History and Research
Finding sparks of historical inspiration in the modern world is a historical romance writer’s most treasured thrill. It’s easier than it may appear at first. Even though I can’t catch a plane and jettison myself to London for inspiration, there is plenty right here in New York City to tickle my imagination.
Recently, my husband and I celebrated our 8th wedding anniversary by having lunch at Fraunces Tavern in lower Manhattan. Though the original building was constructed in 1671, it didn’t begin it’s climb to historical infamy until 1762, when it was purchased by Samuel Fraunces. Fraunces converted the building into a tavern, calling his establishment the Queen’s head after Queen Charlotte, wife of King George III.
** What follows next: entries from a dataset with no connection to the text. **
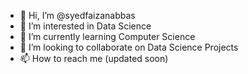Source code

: - 👋 Hi, I’m @syedfaizanabbas
- 👀 I’m interested in Data Science
- 🌱 I’m currently learning Computer Science  
- 💞️ I’m looking to collaborate on Data Science Projects
- 📫 How to reach me (updated soon)

<!---
syedfaizanabbas/syedfaizanabbas is a ✨ special ✨ repository because its `README.md` (this file) appears on your GitHub profile.
You can click the Preview link to take a look at your changes.
--->
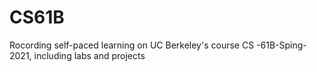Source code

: # CS61B
Rocording self-paced learning on UC Berkeley's course CS -61B-Sping-2021, including labs and projects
Despite it’s namesake, it quickly became home to “radical” politics, when the Sons of Liberty choose it as their meeting place. By the end of the revolution, the tavern was commonly referred to as Fraunces Tavern. On December 4, 1784 the Tavern hosted it’s most famous event: a victorious farewell banquet given in honor of General Washington by his Officers. He toasted his officers amid tears saying (as recorded by Colonel Benjamin Tallmadge) “I most devotedly wish that your latter days be as prosperous and happy as your former days have been glorious and honorable.” At the close of the banquet, one by one, each officer took Washington’s hand to bid him farewell.
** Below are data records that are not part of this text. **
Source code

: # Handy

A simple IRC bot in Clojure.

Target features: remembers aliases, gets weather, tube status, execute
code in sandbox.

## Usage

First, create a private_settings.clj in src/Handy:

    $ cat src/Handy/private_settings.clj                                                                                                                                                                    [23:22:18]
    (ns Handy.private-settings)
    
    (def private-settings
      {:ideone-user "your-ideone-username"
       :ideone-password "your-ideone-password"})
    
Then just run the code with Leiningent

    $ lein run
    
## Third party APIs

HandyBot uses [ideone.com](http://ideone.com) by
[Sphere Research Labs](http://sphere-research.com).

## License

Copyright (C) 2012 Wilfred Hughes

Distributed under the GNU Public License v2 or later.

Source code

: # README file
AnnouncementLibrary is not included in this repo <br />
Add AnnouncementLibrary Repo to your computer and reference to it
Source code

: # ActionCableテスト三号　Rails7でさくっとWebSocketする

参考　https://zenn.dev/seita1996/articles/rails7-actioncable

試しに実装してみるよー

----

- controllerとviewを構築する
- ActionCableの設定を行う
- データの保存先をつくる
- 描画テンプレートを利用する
The building still houses a dining establishment on the first floor, however the Sons of the American Revolution has preserved the upstairs private dining rooms as a museum. There by husband and I looked over clothing, papers and paintings that date back to Georgian times. I found inspiration everywhere: in the blown-glass windows, the painted wall paper, the pewter candlesticks and the hastily written notes preserved through the centuries. When standing in front of a tavern’s fireplace, for instance (and next to the china cupboard), one can easily imagine the comings and goings of young colonists as they argued the merits of revolution.
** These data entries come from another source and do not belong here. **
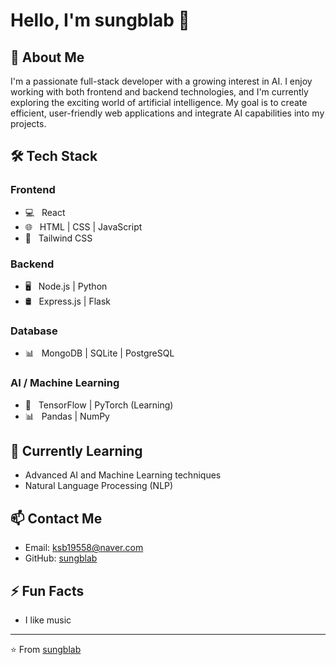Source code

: # Hello, I'm sungblab 👋

## 🚀 About Me

I'm a passionate full-stack developer with a growing interest in AI. I enjoy working with both frontend and backend technologies, and I'm currently exploring the exciting world of artificial intelligence. My goal is to create efficient, user-friendly web applications and integrate AI capabilities into my projects.

## 🛠 Tech Stack

### Frontend

- 💻 &nbsp; React
- 🌐 &nbsp; HTML | CSS | JavaScript
- 🎨 &nbsp; Tailwind CSS

### Backend

- 🖥 &nbsp; Node.js | Python
- 🛢 &nbsp; Express.js | Flask

### Database

- 📊 &nbsp; MongoDB | SQLite | PostgreSQL

### AI / Machine Learning

- 🤖 &nbsp; TensorFlow | PyTorch (Learning)
- 📊 &nbsp; Pandas | NumPy

## 🌱 Currently Learning

- Advanced AI and Machine Learning techniques
- Natural Language Processing (NLP)

## 📫 Contact Me

- Email: ksb19558@naver.com
- GitHub: [sungblab](https://github.com/sungblab)

## ⚡ Fun Facts

- I like music

---

⭐️ From [sungblab](https://github.com/sungblab)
My stories are set in England, but in the tavern I could easily imagine a similar public house in London full of raucous conversation and seeds of social discontent. A tavern on a dark alley where Ladies were banned, but which had several private upstairs dining areas where a desperate lady might hold an illicit assignation…
When I first read about Lady Worsley’s Whim I immediately felt “the tingle.” You know—the nebulous sort of charge that whispers, “this book is gonna be important.” I suppose then, you could say I was predisposed to love it. I built up enough anticipation to justify ordering from amazon UK before the US edition came out.
Love it, however, I did.
The book covers one of the most sensational scandals of the late 18th century: the elopement of Lady Worsley with her husband’s good friend, the subsequent Criminal Conversation trial and its life-long effects on everyone involved.
Some background information: A Criminal Conversation trial was like a civil suit where an aggrieved husband could request financial compensation from his wife’s seducer. By the way, a wife could not sue her husband for Criminal Conversation because in 18th century logic, the crime was not necessarily thought to be in the cheating, but in the possible, well, let’s call it property damage. By having an adultrous affair, a wife called into question the parentage of the husband’s heirs and thus put in jeopardy the proper transference of title and property.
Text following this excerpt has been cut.